Authoring Visual Analytics Using Amazon QuickSight
The Authoring Visual Analytics Using Amazon QuickSight (DAQSAU) course is designed to provide participants with a deep and practical understanding of data visualization solutions using Amazon QuickSight. During the course, participants will learn how to connect to various data sources, build visualizations, design interactivity, and create calculations, with a specific focus on how to apply security best practices to analytics. The machine learning capabilities built into QuickSight will be explored and how they can be used to improve data analytics and provide deeper insights.
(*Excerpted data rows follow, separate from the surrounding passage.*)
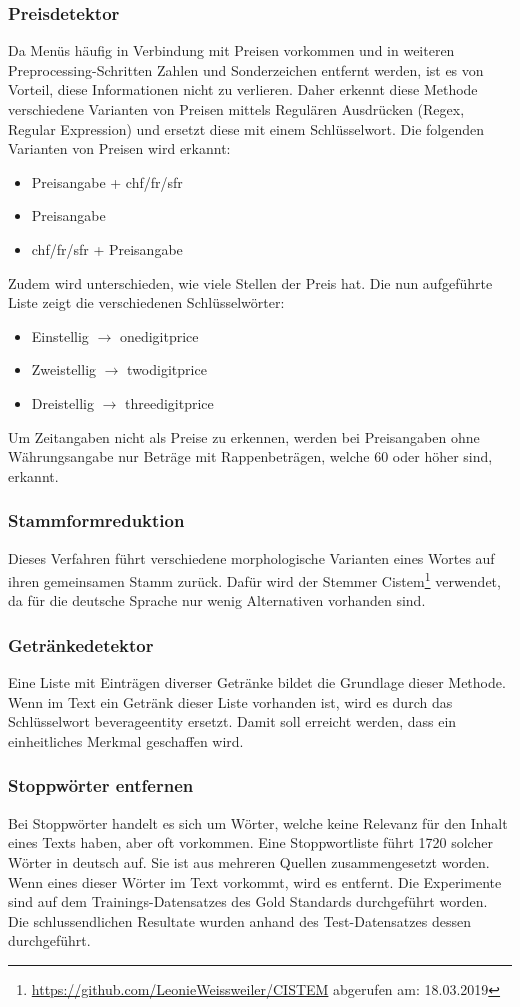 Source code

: \subsubsection{Preisdetektor}
Da Menüs häufig in Verbindung mit Preisen vorkommen und in weiteren Preprocessing-Schritten Zahlen und Sonderzeichen entfernt werden, ist es von Vorteil, diese Informationen nicht zu verlieren.
Daher erkennt diese Methode verschiedene Varianten von Preisen mittels Regulären Ausdrücken (Regex, Regular Expression) und ersetzt diese mit einem Schlüsselwort.
Die folgenden Varianten von Preisen wird erkannt:
\begin{itemize}
	\item Preisangabe + chf/fr/sfr
	\item Preisangabe
	\item chf/fr/sfr + Preisangabe
\end{itemize} 
Zudem wird unterschieden, wie viele Stellen der Preis hat.
Die nun aufgeführte Liste zeigt die verschiedenen Schlüsselwörter:
\begin{itemize}
	\item Einstellig $\rightarrow$ onedigitprice
	\item Zweistellig $\rightarrow$ twodigitprice
	\item Dreistellig $\rightarrow$ threedigitprice
\end{itemize} 
Um Zeitangaben nicht als Preise zu erkennen, werden bei Preisangaben ohne Währungsangabe nur Beträge mit Rappenbeträgen, welche 60 oder höher sind, erkannt.
\subsubsection{Stammformreduktion}
Dieses Verfahren führt verschiedene morphologische Varianten eines Wortes auf ihren gemeinsamen Stamm zurück.
Dafür wird der Stemmer \glqq Cistem\footnote{\url{https://github.com/LeonieWeissweiler/CISTEM} abgerufen am: 18.03.2019}\grqq{} verwendet, da für die deutsche Sprache nur wenig Alternativen vorhanden sind. 
\subsubsection{Getränkedetektor}
Eine Liste mit Einträgen diverser Getränke bildet die Grundlage dieser Methode.
Wenn im Text ein Getränk dieser Liste vorhanden ist, wird es durch das Schlüsselwort \glqq beverageentity\grqq{} ersetzt.
Damit soll erreicht werden, dass ein einheitliches Merkmal geschaffen wird.
\subsubsection{Stoppwörter entfernen}
Bei Stoppwörter handelt es sich um Wörter, welche keine Relevanz für den Inhalt eines Texts haben, aber oft vorkommen.
Eine Stoppwortliste führt 1720 solcher Wörter in deutsch auf. Sie ist aus mehreren Quellen zusammengesetzt worden.
Wenn eines dieser Wörter im Text vorkommt, wird es entfernt.
Die Experimente sind auf dem Trainings-Datensatzes des Gold Standards durchgeführt worden.
Die schlussendlichen Resultate wurden anhand des Test-Datensatzes dessen durchgeführt.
The course also covers the use of QuickSight Q to enhance the dashboard user experience through the use of natural language queries and automatic search for patterns and anomalies in the data. The course contributes to preparation for the AWS Certified Data Engineer – Associate Certification exam .
Course Objectives
Below is a summary of the main objectives of the Authoring Visual Analytics Using Amazon QuickSight (DAQSAU) course :
- Understand the benefits, use cases, and key features of Amazon QuickSight and how to use it for data visualization.
- Design, create, and customize QuickSight dashboards to visualize data and extract business insights.
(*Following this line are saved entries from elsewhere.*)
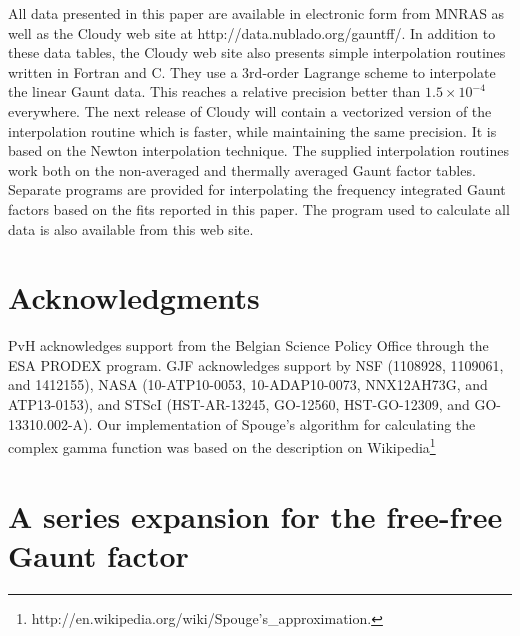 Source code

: \documentclass[useAMS,usenatbib]{mn2e}
\begin{document}
All data presented in this paper are available in electronic form from MNRAS
as well as the Cloudy web site at http://data.nublado.org/gauntff/. In
addition to these data tables, the Cloudy web site also presents simple
interpolation routines written in Fortran and C. They use a 3rd-order Lagrange
scheme to interpolate the linear Gaunt data. This reaches a relative precision
better than $1.5\times10^{-4}$ everywhere. The next release of Cloudy will
contain a vectorized version of the interpolation routine which is faster,
while maintaining the same precision. It is based on the Newton interpolation
technique. The supplied interpolation routines work both on the non-averaged
and thermally averaged Gaunt factor tables. Separate programs are provided for
interpolating the frequency integrated Gaunt factors based on the fits
reported in this paper. The program used to calculate all data is also
available from this web site.

\section*{Acknowledgments}

PvH acknowledges support from the Belgian Science Policy Office through the
ESA PRODEX program. GJF acknowledges support by NSF (1108928, 1109061, and
1412155), NASA (10-ATP10-0053, 10-ADAP10-0073, NNX12AH73G, and ATP13-0153),
and STScI (HST-AR-13245, GO-12560, HST-GO-12309, and GO-13310.002-A). Our
implementation of Spouge's algorithm for calculating the complex gamma
function was based on the description on
Wikipedia\footnote{http://en.wikipedia.org/wiki/Spouge's\_approximation.}




\onecolumn

\appendix
\section{A series expansion for the free-free Gaunt factor}
\label{series}
\end{document}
- Select and configure appropriate visualization types to identify, explore, and deepen business insights.
- Connect, transform and prepare data for dashboarding consumption.
- Implement machine learning on datasets for anomaly detection and prediction
- Integrate Amazon QuickSight with other AWS data sources and services for comprehensive analytics.
- Apply best practices for dashboard performance optimization and user experience enhancement.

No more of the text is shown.